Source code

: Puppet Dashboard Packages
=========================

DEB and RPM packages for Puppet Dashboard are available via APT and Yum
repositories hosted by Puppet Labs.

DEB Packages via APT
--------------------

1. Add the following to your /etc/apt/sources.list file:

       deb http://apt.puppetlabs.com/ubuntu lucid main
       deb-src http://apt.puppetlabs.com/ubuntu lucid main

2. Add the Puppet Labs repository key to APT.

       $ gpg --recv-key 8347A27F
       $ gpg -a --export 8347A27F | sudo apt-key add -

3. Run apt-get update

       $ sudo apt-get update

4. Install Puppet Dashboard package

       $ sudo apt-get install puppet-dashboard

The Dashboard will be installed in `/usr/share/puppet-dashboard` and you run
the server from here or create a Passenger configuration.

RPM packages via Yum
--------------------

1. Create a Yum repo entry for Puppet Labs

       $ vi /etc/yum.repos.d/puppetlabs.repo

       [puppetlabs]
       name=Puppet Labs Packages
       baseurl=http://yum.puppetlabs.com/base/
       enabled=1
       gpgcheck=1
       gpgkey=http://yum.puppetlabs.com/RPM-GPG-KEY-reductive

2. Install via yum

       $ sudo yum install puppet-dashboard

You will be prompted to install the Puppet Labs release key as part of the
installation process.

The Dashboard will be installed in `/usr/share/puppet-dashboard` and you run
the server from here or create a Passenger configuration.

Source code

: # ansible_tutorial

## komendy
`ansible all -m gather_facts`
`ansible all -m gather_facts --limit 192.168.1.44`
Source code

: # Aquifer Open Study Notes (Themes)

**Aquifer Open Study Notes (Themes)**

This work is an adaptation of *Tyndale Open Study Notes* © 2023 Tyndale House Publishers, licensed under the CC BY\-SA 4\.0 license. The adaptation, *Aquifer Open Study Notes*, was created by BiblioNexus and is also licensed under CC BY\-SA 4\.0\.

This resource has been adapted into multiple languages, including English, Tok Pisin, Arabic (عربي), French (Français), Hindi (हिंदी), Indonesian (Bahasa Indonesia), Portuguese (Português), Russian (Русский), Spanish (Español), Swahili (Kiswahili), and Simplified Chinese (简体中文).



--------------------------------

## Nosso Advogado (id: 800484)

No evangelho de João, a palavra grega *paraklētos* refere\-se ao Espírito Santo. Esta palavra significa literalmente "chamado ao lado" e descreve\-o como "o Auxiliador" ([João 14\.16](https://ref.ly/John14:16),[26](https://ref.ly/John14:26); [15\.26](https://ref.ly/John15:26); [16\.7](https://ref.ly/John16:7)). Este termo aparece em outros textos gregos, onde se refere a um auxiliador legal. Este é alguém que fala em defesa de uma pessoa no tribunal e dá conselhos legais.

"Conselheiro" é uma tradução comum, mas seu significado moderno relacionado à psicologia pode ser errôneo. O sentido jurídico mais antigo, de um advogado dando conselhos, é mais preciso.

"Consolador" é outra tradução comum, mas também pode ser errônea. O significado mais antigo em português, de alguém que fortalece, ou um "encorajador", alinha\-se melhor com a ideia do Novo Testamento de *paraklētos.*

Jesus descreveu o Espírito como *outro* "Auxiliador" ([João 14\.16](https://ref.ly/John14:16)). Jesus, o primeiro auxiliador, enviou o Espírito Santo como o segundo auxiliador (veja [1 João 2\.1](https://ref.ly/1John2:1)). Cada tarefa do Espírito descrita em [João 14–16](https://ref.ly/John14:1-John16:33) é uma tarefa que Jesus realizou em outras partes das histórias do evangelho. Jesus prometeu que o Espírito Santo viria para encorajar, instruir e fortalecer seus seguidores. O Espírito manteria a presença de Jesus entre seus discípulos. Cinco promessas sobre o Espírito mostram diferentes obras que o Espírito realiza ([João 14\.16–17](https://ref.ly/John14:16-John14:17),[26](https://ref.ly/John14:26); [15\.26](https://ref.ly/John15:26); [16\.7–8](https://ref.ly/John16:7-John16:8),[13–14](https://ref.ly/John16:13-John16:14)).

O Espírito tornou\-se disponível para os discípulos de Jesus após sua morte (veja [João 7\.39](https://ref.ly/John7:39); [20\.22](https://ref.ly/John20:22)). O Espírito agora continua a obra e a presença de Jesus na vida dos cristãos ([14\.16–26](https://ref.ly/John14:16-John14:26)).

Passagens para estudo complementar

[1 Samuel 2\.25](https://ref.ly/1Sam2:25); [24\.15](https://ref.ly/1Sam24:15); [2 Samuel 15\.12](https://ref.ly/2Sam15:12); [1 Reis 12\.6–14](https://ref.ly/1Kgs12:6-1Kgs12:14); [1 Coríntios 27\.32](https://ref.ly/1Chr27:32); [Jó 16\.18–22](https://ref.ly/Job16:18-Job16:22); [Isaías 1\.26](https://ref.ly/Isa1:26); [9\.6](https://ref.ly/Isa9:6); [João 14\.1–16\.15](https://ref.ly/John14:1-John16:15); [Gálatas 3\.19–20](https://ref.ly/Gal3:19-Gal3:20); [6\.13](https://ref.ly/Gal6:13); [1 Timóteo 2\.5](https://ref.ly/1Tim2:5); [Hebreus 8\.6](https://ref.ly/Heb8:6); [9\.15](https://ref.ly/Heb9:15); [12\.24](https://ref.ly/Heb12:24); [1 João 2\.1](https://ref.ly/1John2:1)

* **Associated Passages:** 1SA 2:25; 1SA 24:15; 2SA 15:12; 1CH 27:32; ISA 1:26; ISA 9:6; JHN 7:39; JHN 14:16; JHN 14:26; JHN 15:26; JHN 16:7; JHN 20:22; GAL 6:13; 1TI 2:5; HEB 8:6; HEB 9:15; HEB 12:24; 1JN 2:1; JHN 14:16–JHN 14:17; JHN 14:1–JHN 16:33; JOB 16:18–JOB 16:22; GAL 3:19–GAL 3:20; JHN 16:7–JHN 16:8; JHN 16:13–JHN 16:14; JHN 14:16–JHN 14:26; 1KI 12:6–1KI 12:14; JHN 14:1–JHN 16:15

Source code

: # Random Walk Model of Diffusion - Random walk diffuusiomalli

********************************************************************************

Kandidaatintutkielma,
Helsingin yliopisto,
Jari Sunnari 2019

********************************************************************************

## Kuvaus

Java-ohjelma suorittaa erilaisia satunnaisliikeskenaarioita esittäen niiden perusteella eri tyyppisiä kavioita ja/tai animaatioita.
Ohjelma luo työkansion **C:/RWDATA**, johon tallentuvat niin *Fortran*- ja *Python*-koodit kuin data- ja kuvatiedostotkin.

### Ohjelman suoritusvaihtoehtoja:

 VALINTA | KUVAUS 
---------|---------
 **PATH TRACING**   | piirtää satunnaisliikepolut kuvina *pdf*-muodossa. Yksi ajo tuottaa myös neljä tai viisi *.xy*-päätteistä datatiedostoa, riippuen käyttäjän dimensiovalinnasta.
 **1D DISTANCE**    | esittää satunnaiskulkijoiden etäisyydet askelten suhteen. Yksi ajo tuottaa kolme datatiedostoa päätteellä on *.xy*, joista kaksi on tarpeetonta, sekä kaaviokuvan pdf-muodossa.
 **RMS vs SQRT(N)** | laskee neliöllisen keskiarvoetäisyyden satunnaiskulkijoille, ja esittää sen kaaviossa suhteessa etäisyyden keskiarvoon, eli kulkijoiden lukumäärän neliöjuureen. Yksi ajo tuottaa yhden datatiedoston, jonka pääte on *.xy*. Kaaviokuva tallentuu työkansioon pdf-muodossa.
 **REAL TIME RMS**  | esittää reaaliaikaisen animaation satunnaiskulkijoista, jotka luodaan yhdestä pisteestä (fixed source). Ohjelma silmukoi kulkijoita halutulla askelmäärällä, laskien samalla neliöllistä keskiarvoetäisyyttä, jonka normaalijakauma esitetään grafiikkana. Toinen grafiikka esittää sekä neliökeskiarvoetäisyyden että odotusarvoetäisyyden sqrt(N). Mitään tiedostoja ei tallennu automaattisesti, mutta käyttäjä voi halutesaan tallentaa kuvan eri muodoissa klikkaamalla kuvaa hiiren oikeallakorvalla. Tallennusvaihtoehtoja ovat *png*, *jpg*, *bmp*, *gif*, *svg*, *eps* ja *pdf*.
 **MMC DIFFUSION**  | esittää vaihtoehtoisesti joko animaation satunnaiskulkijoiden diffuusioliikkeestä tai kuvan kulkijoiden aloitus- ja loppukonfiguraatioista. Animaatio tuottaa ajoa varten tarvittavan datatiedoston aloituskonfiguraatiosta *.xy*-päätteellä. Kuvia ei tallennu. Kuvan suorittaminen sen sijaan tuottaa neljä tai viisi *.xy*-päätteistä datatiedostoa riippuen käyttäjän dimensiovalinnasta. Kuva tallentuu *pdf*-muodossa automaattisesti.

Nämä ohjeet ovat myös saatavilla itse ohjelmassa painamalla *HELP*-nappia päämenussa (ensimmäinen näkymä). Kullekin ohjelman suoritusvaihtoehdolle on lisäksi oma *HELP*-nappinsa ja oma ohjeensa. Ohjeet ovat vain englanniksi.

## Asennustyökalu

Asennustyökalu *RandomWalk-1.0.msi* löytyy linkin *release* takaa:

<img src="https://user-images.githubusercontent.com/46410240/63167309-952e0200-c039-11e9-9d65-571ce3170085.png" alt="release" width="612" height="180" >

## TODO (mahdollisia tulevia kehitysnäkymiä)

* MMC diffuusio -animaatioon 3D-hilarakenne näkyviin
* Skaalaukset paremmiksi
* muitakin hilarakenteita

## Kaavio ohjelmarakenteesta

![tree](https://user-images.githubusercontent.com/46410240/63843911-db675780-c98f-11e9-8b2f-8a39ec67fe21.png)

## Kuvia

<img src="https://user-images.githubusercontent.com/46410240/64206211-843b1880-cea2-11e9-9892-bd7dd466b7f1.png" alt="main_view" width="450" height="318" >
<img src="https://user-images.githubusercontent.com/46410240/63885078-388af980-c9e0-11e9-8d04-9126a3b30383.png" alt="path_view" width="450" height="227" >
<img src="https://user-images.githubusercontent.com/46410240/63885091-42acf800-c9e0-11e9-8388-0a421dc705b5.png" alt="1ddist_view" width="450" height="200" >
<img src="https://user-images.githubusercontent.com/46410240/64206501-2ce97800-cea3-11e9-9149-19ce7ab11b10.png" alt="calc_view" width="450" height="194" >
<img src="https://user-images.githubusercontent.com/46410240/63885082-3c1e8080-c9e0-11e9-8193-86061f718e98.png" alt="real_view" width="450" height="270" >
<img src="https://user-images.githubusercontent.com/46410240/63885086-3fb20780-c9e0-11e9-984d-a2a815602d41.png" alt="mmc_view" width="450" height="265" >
# # # # # # #
-- WHAT YOU ARE ASKED TO DO --
Looking through the data above, copy out each line in which the string "significado" occurs.

-- FINISHED EXERCISE --
"Conselheiro" é uma tradução comum, mas seu significado moderno relacionado à psicologia pode ser errôneo. O sentido jurídico mais antigo, de um advogado dando conselhos, é mais preciso.
"Consolador" é outra tradução comum, mas também pode ser errônea. O significado mais antigo em português, de alguém que fortalece, ou um "encorajador", alinha\-se melhor com a ideia do Novo Testamento de *paraklētos.*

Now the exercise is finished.